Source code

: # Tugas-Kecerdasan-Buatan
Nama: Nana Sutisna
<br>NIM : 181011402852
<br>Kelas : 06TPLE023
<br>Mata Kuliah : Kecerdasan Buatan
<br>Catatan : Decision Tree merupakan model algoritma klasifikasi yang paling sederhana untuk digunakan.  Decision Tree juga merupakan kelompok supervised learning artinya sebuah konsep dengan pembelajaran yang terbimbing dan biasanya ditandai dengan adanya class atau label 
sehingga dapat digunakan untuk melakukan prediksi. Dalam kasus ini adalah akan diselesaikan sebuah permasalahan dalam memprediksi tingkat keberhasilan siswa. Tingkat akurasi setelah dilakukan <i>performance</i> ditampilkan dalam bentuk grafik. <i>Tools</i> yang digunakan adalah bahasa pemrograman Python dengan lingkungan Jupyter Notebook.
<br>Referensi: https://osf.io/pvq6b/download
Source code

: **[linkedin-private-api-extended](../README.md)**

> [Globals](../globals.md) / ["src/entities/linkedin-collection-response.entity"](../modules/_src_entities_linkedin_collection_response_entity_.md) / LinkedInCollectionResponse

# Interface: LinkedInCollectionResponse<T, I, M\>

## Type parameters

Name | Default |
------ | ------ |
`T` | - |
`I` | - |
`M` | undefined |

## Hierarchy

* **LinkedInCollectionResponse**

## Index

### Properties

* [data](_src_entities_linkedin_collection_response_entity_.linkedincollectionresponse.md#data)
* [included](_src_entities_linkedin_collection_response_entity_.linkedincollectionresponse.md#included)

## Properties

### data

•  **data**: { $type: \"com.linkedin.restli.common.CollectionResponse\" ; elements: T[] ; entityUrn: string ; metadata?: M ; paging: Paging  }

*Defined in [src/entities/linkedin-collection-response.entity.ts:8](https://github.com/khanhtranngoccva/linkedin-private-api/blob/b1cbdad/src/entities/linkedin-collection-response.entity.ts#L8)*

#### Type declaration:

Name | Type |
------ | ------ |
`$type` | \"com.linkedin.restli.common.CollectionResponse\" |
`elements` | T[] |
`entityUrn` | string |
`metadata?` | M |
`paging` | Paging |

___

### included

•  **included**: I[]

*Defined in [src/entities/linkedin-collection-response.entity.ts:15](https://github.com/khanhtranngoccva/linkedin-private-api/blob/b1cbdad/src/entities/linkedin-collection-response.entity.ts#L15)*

***

• _DIRECTIONS FOR THIS TASK_:
The lines from the top of the data above down to the line containing "<br>Mata Kuliah : Kecerdasan Buatan" are to be copied exactly; no other line should appear.

• _ANSWER SECTION_:
Source code

: # Tugas-Kecerdasan-Buatan
Nama: Nana Sutisna
<br>NIM : 181011402852
<br>Kelas : 06TPLE023
<br>Mata Kuliah : Kecerdasan Buatan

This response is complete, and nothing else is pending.